In [1]:
filename = 'D:/Code/DRAFT/zuco/task2-TSR/preprocessed/YAC/bip_YAC_TSR4_EEG.mat'

In [3]:
import h5py

f = h5py.File(filename, 'r')
f['EEG'].keys()

<KeysViewHDF5 ['chaninfo', 'chanlocs', 'comments', 'condition', 'data', 'datfile', 'dipfit', 'epoch', 'epochdescription', 'etc', 'event', 'eventdescription', 'filename', 'filepath', 'group', 'history', 'icaact', 'icachansind', 'icasphere', 'icasplinefile', 'icaweights', 'icawinv', 'nbchan', 'pnts', 'ref', 'reject', 'saved', 'session', 'setname', 'specdata', 'specicaact', 'splinefile', 'srate', 'stats', 'subject', 'times', 'trials', 'urchanlocs', 'urevent', 'xmax', 'xmin']>

In [7]:
import numpy as np
import h5py

# Open the file
f = h5py.File(filename, 'r')

# Access the labels
labels = f['EEG']['chanlocs']['labels']

# Convert the labels to readable strings
channel_names = []
for i in range(labels.shape[0]):
    # Get the reference
    label_ref = labels[i, 0]
    
    # Dereference and get the data
    label_data = f[label_ref][()]
    
    # The data appears to be ASCII values in a nested array format
    # Convert ASCII values to characters
    if isinstance(label_data, np.ndarray):
        # Flatten the array and convert ASCII codes to characters
        ascii_values = label_data.flatten()
        # Filter out any zeros or newline characters
        ascii_values = ascii_values[ascii_values > 0]
        # Convert to string
        channel_name = ''.join([chr(int(val)) for val in ascii_values if val != 10])  # 10 is newline
    else:
        # If it's already a string, try to parse it
        label_str = str(label_data)
        # Extract numbers from the string format '[[69]\n [50]]'
        import re
        numbers = re.findall(r'\d+', label_str)
        channel_name = ''.join([chr(int(num)) for num in numbers])
    
    channel_names.append(channel_name)

print(f"Number of channels: {len(channel_names)}")
print(f"First 10 channels: {channel_names[:10]}")

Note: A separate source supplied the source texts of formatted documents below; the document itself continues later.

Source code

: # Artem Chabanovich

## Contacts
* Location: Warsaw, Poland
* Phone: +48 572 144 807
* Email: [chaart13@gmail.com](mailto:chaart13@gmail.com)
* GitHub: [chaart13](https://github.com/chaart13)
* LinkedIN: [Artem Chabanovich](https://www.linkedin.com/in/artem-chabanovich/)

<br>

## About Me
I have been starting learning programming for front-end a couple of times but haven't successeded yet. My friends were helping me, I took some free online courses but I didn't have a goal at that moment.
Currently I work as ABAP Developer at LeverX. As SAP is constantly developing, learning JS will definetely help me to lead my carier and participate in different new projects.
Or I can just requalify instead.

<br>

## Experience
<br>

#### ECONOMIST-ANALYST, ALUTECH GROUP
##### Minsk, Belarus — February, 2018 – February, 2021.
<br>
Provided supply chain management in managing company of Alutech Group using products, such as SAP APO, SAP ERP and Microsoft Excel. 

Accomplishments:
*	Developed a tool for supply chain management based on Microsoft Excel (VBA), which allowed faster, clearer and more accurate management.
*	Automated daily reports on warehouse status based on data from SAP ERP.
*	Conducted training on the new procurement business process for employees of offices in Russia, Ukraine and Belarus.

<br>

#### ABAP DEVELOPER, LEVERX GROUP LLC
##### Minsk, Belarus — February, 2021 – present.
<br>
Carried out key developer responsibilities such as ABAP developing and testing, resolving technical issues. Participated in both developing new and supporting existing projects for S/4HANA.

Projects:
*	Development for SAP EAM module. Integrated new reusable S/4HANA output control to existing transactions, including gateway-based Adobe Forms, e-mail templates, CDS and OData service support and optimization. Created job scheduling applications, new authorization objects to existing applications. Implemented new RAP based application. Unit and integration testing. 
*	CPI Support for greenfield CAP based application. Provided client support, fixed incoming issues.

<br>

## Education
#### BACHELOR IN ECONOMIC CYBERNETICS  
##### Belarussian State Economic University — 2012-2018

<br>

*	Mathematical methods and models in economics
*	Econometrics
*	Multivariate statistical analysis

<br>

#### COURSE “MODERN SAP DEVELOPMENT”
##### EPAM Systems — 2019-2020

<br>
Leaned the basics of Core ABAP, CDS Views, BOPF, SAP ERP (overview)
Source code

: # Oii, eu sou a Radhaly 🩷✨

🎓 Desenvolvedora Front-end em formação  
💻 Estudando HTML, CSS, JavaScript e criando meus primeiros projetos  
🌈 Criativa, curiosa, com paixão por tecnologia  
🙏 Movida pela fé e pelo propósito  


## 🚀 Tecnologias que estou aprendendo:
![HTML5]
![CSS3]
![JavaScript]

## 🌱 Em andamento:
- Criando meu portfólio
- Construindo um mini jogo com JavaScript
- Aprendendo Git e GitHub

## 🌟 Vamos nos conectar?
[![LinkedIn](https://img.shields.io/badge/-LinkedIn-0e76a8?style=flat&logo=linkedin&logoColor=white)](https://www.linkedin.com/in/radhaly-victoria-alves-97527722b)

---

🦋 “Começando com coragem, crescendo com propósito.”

# Create a mapping dictionary
channel_mapping = {i: name for i, name in enumerate(channel_names)}

# Verify the decoding - channels should have names like 'E1', 'E2', etc.
for i in range(min(10, len(channel_names))):
    print(f"Channel {i}: {channel_names[i]}")

Number of channels: 105
First 10 channels: ['E2', 'E3', 'E4', 'E5', 'E6', 'E7', 'E9', 'E10', 'E11', 'E12']
Channel 0: E2
Channel 1: E3
Channel 2: E4
Channel 3: E5
Channel 4: E6
Channel 5: E7
Channel 6: E9
Channel 7: E10
Channel 8: E11
Channel 9: E12


In [6]:
# Alternative approach - check the exact structure of labels
print(f"Labels shape: {labels.shape}")
print(f"Labels dtype: {labels.dtype}")

# If labels are stored as a 2D array of references
channel_names = []
for i in range(105):  # or labels.shape[0]
    try:
        # Try different ways to access the label
        if labels.shape == (105, 1):
            label_ref = labels[i, 0]
        else:
            label_ref = labels[i]
        
        # Dereference and decode
        label_str = f[label_ref][()].tobytes().decode('utf-8').strip('\x00')
        channel_names.append(label_str)
    except Exception as e:
        print(f"Error at index {i}: {e}")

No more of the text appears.